### What to do
Only the lines holding the word "Éxodo" are wanted; copy each of them from the listing.

%%

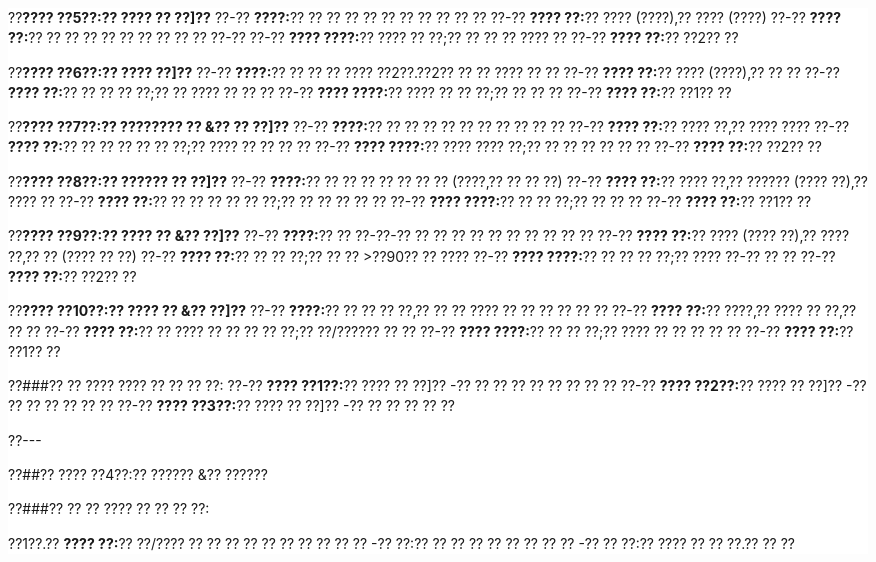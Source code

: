 ??**???? ??5??:?? ???? ?? ??]??**
??-?? **????:**?? ?? ?? ?? ?? ?? ?? ?? ?? ?? ??
??-?? **???? ??:**?? ???? (????),?? ???? (????)
??-?? **???? ??:**?? ?? ?? ?? ?? ?? ?? ?? ?? ?? ??-??
??-?? **???? ????:**?? ???? ?? ??;?? ?? ?? ?? ???? ??
??-?? **???? ??:**?? ??2?? ??

??**???? ??6??:?? ???? ??]??**
??-?? **????:**?? ?? ?? ?? ???? ??2??.??2?? ?? ?? ???? ?? ??
??-?? **???? ??:**?? ???? (????),?? ?? ??
??-?? **???? ??:**?? ?? ?? ?? ??;?? ?? ???? ?? ?? ??
??-?? **???? ????:**?? ???? ?? ?? ??;?? ?? ?? ??
??-?? **???? ??:**?? ??1?? ??

??**???? ??7??:?? ???????? ?? &?? ?? ??]??**
??-?? **????:**?? ?? ?? ?? ?? ?? ?? ?? ?? ?? ??
??-?? **???? ??:**?? ???? ??,?? ???? ????
??-?? **???? ??:**?? ?? ?? ?? ?? ?? ??;?? ???? ?? ?? ?? ??
??-?? **???? ????:**?? ???? ???? ??;?? ?? ?? ?? ?? ?? ??
??-?? **???? ??:**?? ??2?? ??

??**???? ??8??:?? ?????? ?? ??]??**
??-?? **????:**?? ?? ?? ?? ?? ?? ?? ?? (????,?? ?? ?? ??)
??-?? **???? ??:**?? ???? ??,?? ?????? (???? ??),?? ???? ??
??-?? **???? ??:**?? ?? ?? ?? ?? ?? ??;?? ?? ?? ?? ?? ??
??-?? **???? ????:**?? ?? ?? ??;?? ?? ?? ??
??-?? **???? ??:**?? ??1?? ??

??**???? ??9??:?? ???? ?? &?? ??]??**
??-?? **????:**?? ?? ??-??-?? ?? ?? ?? ?? ?? ?? ?? ?? ?? ??
??-?? **???? ??:**?? ???? (???? ??),?? ???? ??,?? ?? (???? ?? ??)
??-?? **???? ??:**?? ?? ?? ??;?? ?? ?? >??90?? ?? ????
??-?? **???? ????:**?? ?? ?? ?? ??;?? ???? ??-?? ?? ??
??-?? **???? ??:**?? ??2?? ??

??**???? ??10??:?? ???? ?? &?? ??]??**
??-?? **????:**?? ?? ?? ?? ??,?? ?? ?? ???? ?? ?? ?? ?? ?? ??
??-?? **???? ??:**?? ????,?? ???? ?? ??,?? ?? ??
??-?? **???? ??:**?? ?? ???? ?? ?? ?? ?? ??;?? ??/?????? ?? ??
??-?? **???? ????:**?? ?? ?? ??;?? ???? ?? ?? ?? ?? ??
??-?? **???? ??:**?? ??1?? ??

??###?? ?? ????
???? ?? ?? ?? ??:
??-?? **???? ??1??:**?? ???? ?? ??]?? -?? ?? ?? ?? ?? ?? ?? ?? ??
??-?? **???? ??2??:**?? ???? ?? ??]?? -?? ?? ?? ?? ?? ?? ??
??-?? **???? ??3??:**?? ???? ?? ??]?? -?? ?? ?? ?? ?? ??

??---

??##?? ???? ??4??:?? ?????? &?? ??????

??###?? ?? ??
???? ?? ?? ?? ??:

??1??.?? **???? ??:**?? ??/???? ?? ?? ?? ?? ?? ?? ?? ??
??  ?? -?? ??:?? ?? ?? ?? ?? ?? ??
??  ?? -?? ?? ??:?? ???? ?? ?? ??.?? ?? ??

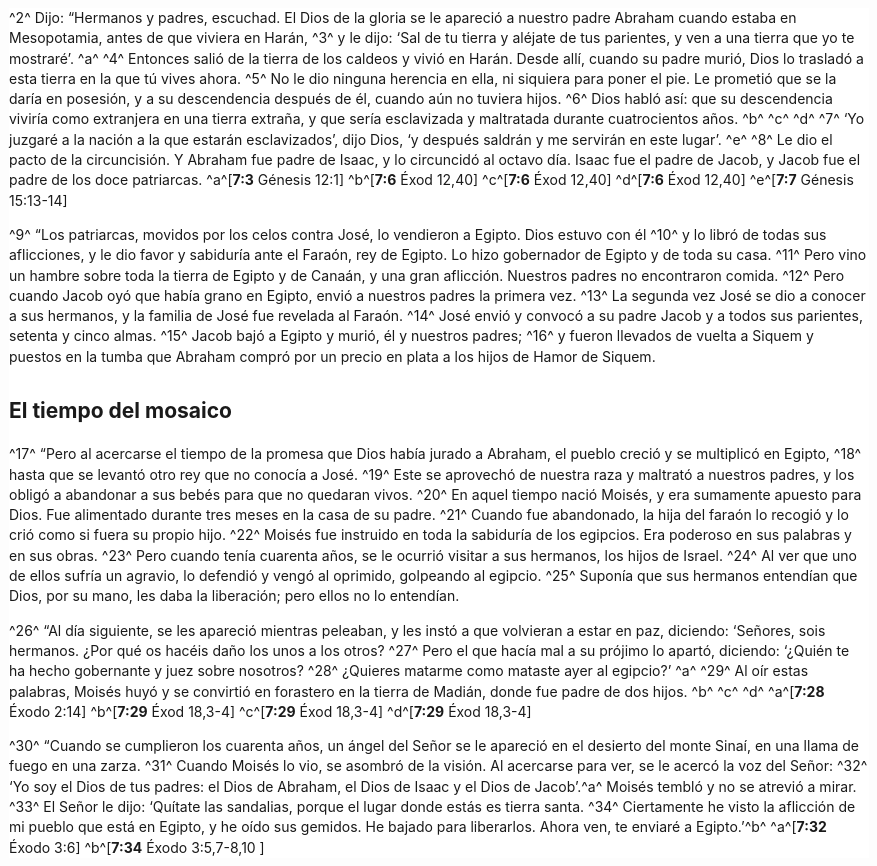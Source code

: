 ^2^ Dijo: “Hermanos y padres, escuchad. El Dios de la gloria se le apareció a nuestro padre Abraham cuando estaba en Mesopotamia, antes de que viviera en Harán, ^3^ y le dijo: ‘Sal de tu tierra y aléjate de tus parientes, y ven a una tierra que yo te mostraré’. ^a^ ^4^ Entonces salió de la tierra de los caldeos y vivió en Harán. Desde allí, cuando su padre murió, Dios lo trasladó a esta tierra en la que tú vives ahora. ^5^ No le dio ninguna herencia en ella, ni siquiera para poner el pie. Le prometió que se la daría en posesión, y a su descendencia después de él, cuando aún no tuviera hijos. ^6^ Dios habló así: que su descendencia viviría como extranjera en una tierra extraña, y que sería esclavizada y maltratada durante cuatrocientos años. ^b^ ^c^ ^d^ ^7^ ‘Yo juzgaré a la nación a la que estarán esclavizados’, dijo Dios, ‘y después saldrán y me servirán en este lugar’. ^e^ ^8^ Le dio el pacto de la circuncisión. Y Abraham fue padre de Isaac, y lo circuncidó al octavo día. Isaac fue el padre de Jacob, y Jacob fue el padre de los doce patriarcas. 
^a^[**7:3** Génesis 12:1] ^b^[**7:6** Éxod 12,40] ^c^[**7:6** Éxod 12,40] ^d^[**7:6** Éxod 12,40] ^e^[**7:7** Génesis 15:13-14]

^9^ “Los patriarcas, movidos por los celos contra José, lo vendieron a Egipto. Dios estuvo con él ^10^ y lo libró de todas sus aflicciones, y le dio favor y sabiduría ante el Faraón, rey de Egipto. Lo hizo gobernador de Egipto y de toda su casa. ^11^ Pero vino un hambre sobre toda la tierra de Egipto y de Canaán, y una gran aflicción. Nuestros padres no encontraron comida. ^12^ Pero cuando Jacob oyó que había grano en Egipto, envió a nuestros padres la primera vez. ^13^ La segunda vez José se dio a conocer a sus hermanos, y la familia de José fue revelada al Faraón. ^14^ José envió y convocó a su padre Jacob y a todos sus parientes, setenta y cinco almas. ^15^ Jacob bajó a Egipto y murió, él y nuestros padres; ^16^ y fueron llevados de vuelta a Siquem y puestos en la tumba que Abraham compró por un precio en plata a los hijos de Hamor de Siquem. 





## El tiempo del mosaico
^17^ “Pero al acercarse el tiempo de la promesa que Dios había jurado a Abraham, el pueblo creció y se multiplicó en Egipto, ^18^ hasta que se levantó otro rey que no conocía a José. ^19^ Este se aprovechó de nuestra raza y maltrató a nuestros padres, y los obligó a abandonar a sus bebés para que no quedaran vivos. ^20^ En aquel tiempo nació Moisés, y era sumamente apuesto para Dios. Fue alimentado durante tres meses en la casa de su padre. ^21^ Cuando fue abandonado, la hija del faraón lo recogió y lo crió como si fuera su propio hijo. ^22^ Moisés fue instruido en toda la sabiduría de los egipcios. Era poderoso en sus palabras y en sus obras. ^23^ Pero cuando tenía cuarenta años, se le ocurrió visitar a sus hermanos, los hijos de Israel. ^24^ Al ver que uno de ellos sufría un agravio, lo defendió y vengó al oprimido, golpeando al egipcio. ^25^ Suponía que sus hermanos entendían que Dios, por su mano, les daba la liberación; pero ellos no lo entendían. 

^26^ “Al día siguiente, se les apareció mientras peleaban, y les instó a que volvieran a estar en paz, diciendo: ‘Señores, sois hermanos. ¿Por qué os hacéis daño los unos a los otros? ^27^ Pero el que hacía mal a su prójimo lo apartó, diciendo: ‘¿Quién te ha hecho gobernante y juez sobre nosotros? ^28^ ¿Quieres matarme como mataste ayer al egipcio?’ ^a^ ^29^ Al oír estas palabras, Moisés huyó y se convirtió en forastero en la tierra de Madián, donde fue padre de dos hijos. ^b^ ^c^ ^d^ 
^a^[**7:28** Éxodo 2:14] ^b^[**7:29** Éxod 18,3-4] ^c^[**7:29** Éxod 18,3-4] ^d^[**7:29** Éxod 18,3-4]

^30^ “Cuando se cumplieron los cuarenta años, un ángel del Señor se le apareció en el desierto del monte Sinaí, en una llama de fuego en una zarza. ^31^ Cuando Moisés lo vio, se asombró de la visión. Al acercarse para ver, se le acercó la voz del Señor: ^32^ ‘Yo soy el Dios de tus padres: el Dios de Abraham, el Dios de Isaac y el Dios de Jacob’.^a^ Moisés tembló y no se atrevió a mirar. ^33^ El Señor le dijo: ‘Quítate las sandalias, porque el lugar donde estás es tierra santa. ^34^ Ciertamente he visto la aflicción de mi pueblo que está en Egipto, y he oído sus gemidos. He bajado para liberarlos. Ahora ven, te enviaré a Egipto.’^b^ 
^a^[**7:32** Éxodo 3:6] ^b^[**7:34** Éxodo 3:5,7-8,10 ]
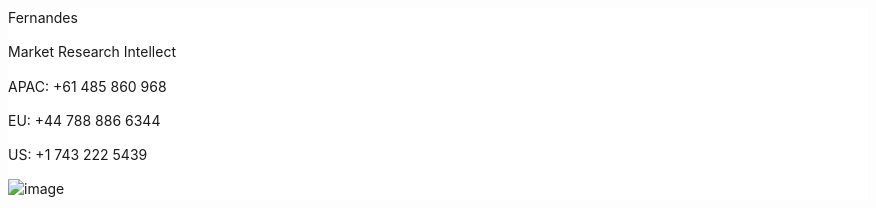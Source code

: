 Fernandes</p><p>Market Research Intellect</p><p>APAC: +61 485 860 968</p><p>EU: +44 788 886 6344</p><p>US: +1 743 222 5439</p>
![image](https://github.com/user-attachments/assets/727d8c8f-a5f2-449a-aed6-ce1c026e9c0c)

%%

### Your response
^a^[**7:28** Éxodo 2:14] ^b^[**7:29** Éxod 18,3-4] ^c^[**7:29** Éxod 18,3-4] ^d^[**7:29** Éxod 18,3-4]
^a^[**7:32** Éxodo 3:6] ^b^[**7:34** Éxodo 3:5,7-8,10 ]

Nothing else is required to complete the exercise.